▶ _WORK REQUIRED_
Your answer must be a single number: the count of lines in the records below that include the string "这样计算结果就返回了".

▶ _LISTED ENTRIES_
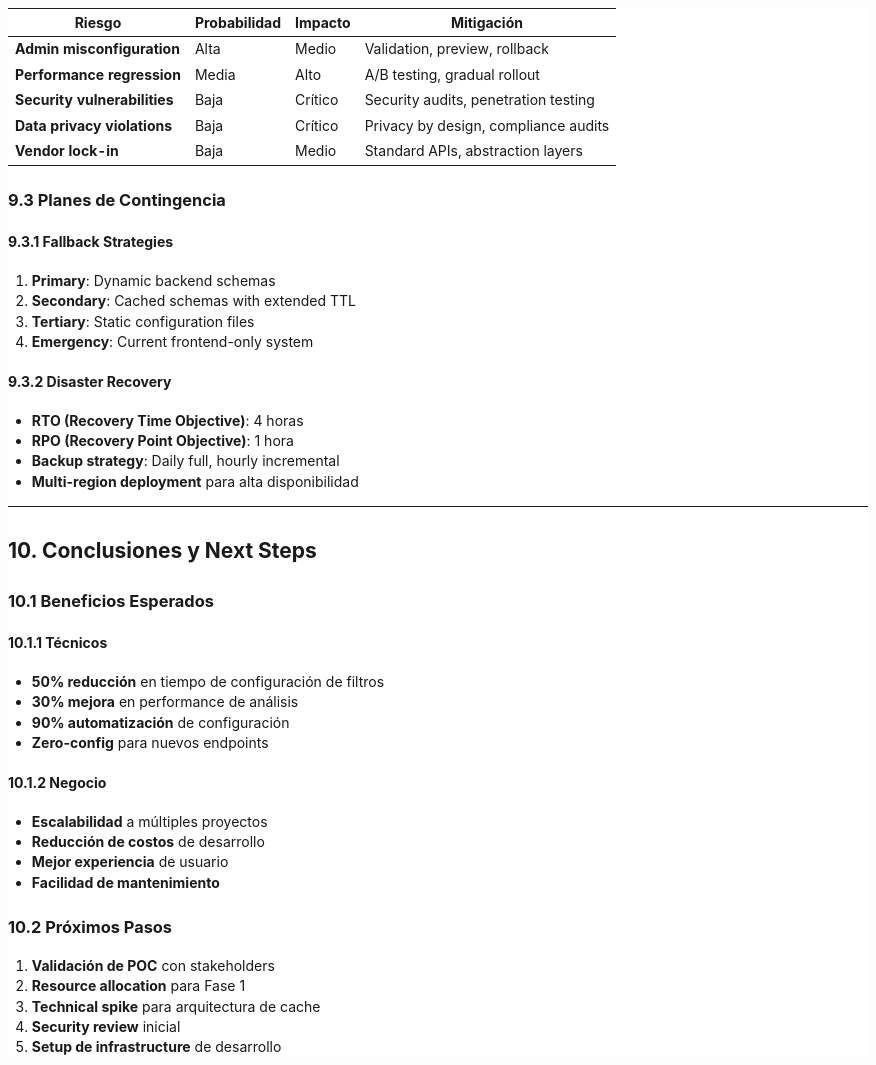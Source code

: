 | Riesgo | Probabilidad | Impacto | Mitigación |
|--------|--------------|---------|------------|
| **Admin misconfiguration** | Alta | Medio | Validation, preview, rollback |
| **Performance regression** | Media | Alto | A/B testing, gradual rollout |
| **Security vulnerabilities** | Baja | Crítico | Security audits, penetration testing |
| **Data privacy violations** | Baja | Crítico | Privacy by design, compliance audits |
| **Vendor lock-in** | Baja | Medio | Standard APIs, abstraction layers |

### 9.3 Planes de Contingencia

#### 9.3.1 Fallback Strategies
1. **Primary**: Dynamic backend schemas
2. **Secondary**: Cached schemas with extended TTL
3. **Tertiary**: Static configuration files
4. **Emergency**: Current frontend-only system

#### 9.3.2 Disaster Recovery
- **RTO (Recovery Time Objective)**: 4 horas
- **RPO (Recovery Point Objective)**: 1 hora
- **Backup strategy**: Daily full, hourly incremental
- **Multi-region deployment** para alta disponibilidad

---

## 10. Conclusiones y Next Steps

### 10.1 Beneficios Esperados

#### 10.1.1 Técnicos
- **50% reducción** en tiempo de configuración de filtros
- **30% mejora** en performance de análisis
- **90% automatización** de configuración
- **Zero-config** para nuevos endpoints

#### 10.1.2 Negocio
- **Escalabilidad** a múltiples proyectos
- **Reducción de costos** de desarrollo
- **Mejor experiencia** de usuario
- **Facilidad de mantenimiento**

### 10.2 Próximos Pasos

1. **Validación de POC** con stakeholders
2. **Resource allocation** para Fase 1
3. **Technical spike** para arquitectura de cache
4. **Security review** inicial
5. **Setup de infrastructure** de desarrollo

* * *

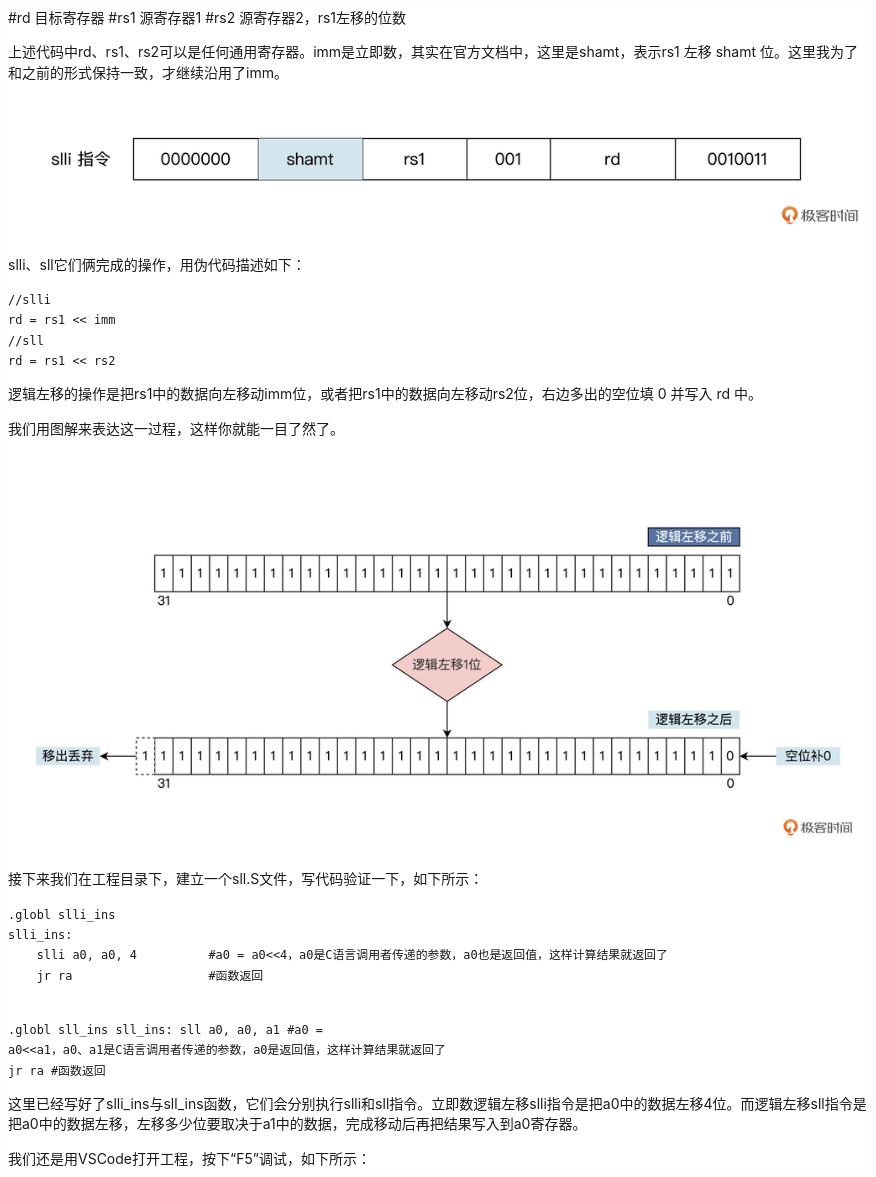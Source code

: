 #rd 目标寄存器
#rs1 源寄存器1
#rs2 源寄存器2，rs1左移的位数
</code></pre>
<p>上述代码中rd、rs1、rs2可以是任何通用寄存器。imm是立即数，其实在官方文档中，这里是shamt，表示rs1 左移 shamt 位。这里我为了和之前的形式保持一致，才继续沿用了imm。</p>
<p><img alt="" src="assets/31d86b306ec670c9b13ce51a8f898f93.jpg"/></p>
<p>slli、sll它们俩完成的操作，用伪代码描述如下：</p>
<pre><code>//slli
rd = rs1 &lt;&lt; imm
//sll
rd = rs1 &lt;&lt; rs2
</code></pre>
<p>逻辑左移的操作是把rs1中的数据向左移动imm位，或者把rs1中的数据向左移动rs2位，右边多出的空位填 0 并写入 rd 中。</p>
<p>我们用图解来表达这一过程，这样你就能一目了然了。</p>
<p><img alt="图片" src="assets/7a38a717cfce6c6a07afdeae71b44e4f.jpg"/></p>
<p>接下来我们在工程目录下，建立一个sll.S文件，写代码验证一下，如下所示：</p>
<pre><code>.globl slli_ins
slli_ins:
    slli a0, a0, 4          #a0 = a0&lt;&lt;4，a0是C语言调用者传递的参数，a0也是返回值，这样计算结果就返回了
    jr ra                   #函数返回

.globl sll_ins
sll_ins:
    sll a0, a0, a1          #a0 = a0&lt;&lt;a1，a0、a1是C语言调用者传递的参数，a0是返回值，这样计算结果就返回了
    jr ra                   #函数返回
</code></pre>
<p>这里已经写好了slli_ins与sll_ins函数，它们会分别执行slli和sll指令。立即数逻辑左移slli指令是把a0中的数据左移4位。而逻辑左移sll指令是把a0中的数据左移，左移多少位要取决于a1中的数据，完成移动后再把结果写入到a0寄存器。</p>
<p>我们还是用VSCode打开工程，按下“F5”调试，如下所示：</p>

==

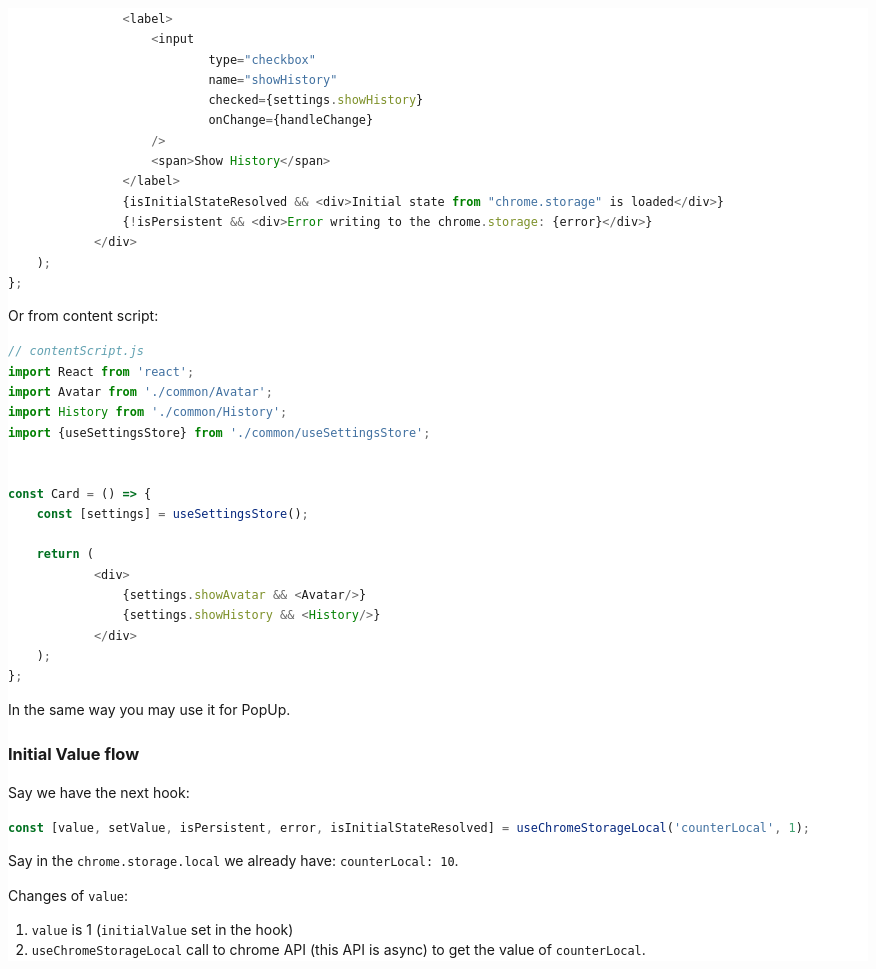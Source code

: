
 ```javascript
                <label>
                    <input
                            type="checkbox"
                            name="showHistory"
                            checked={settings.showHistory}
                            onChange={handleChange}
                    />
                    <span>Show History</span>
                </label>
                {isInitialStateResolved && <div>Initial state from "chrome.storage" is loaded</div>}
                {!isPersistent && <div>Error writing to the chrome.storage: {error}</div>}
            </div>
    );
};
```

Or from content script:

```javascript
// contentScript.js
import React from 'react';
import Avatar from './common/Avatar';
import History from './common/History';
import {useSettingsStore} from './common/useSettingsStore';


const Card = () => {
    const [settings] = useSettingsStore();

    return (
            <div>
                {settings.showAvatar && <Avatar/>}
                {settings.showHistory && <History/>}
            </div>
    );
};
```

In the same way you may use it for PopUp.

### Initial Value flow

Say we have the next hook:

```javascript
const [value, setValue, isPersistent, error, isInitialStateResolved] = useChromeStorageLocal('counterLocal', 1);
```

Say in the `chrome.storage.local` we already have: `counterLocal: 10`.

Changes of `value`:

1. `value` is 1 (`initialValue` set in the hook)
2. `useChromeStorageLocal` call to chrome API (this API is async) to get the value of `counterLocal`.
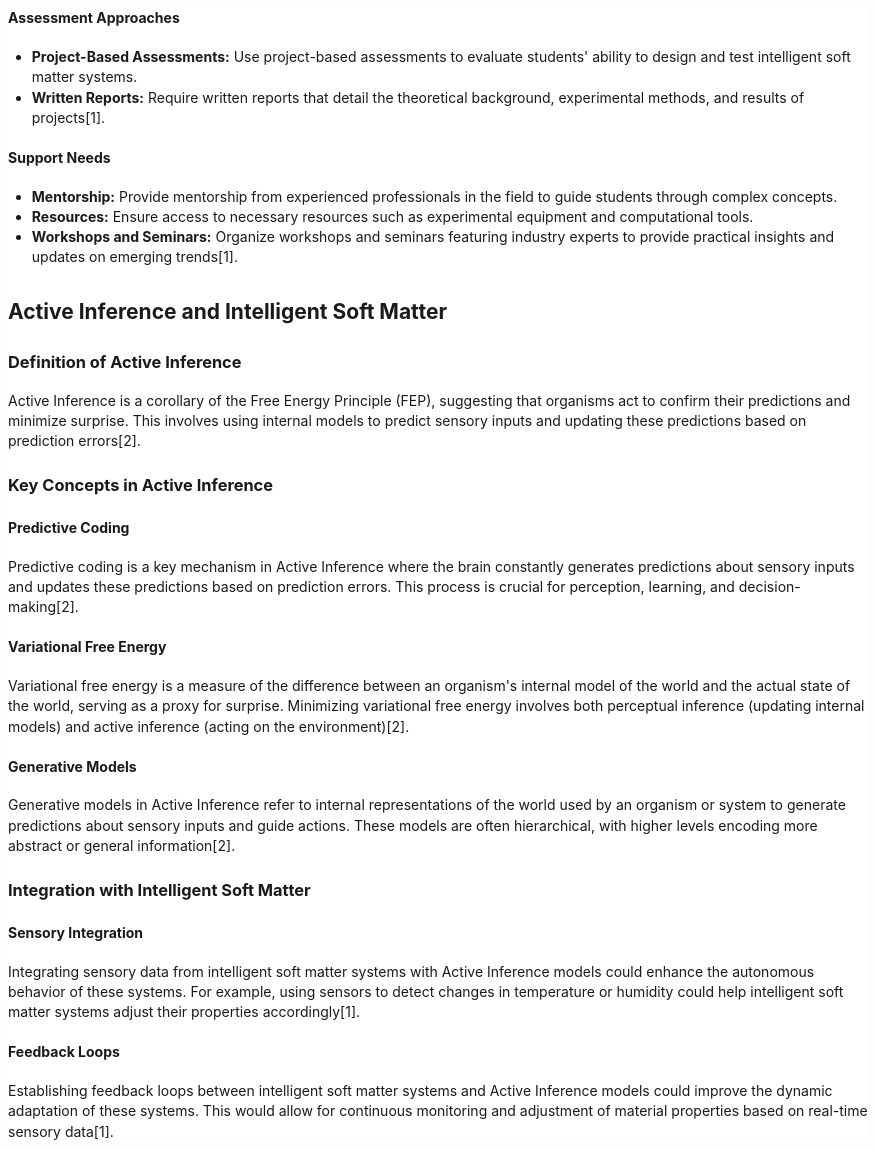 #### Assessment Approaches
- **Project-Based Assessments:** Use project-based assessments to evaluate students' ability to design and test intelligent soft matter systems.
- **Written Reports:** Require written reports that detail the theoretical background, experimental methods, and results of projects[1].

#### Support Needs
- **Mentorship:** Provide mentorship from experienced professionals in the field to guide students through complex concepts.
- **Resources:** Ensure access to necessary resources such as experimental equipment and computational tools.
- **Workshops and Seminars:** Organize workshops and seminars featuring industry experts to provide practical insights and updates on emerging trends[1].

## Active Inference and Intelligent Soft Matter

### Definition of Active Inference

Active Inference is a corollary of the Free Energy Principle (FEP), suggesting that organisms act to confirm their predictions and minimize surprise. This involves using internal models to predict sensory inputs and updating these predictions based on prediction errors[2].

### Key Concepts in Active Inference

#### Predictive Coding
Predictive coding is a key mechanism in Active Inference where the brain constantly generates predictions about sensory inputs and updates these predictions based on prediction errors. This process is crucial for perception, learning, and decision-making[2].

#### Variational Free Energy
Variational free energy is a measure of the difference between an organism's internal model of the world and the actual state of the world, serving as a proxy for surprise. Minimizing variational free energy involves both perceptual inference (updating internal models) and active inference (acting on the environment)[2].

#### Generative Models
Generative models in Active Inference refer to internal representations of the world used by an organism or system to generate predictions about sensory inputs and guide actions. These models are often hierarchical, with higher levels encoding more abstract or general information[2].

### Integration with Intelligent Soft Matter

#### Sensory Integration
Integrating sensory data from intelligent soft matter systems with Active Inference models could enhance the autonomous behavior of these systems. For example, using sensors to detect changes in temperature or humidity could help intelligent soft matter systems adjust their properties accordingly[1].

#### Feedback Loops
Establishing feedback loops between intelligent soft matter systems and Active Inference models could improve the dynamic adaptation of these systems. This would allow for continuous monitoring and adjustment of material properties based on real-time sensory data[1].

▶ _RESULT FOR THIS EXERCISE_
2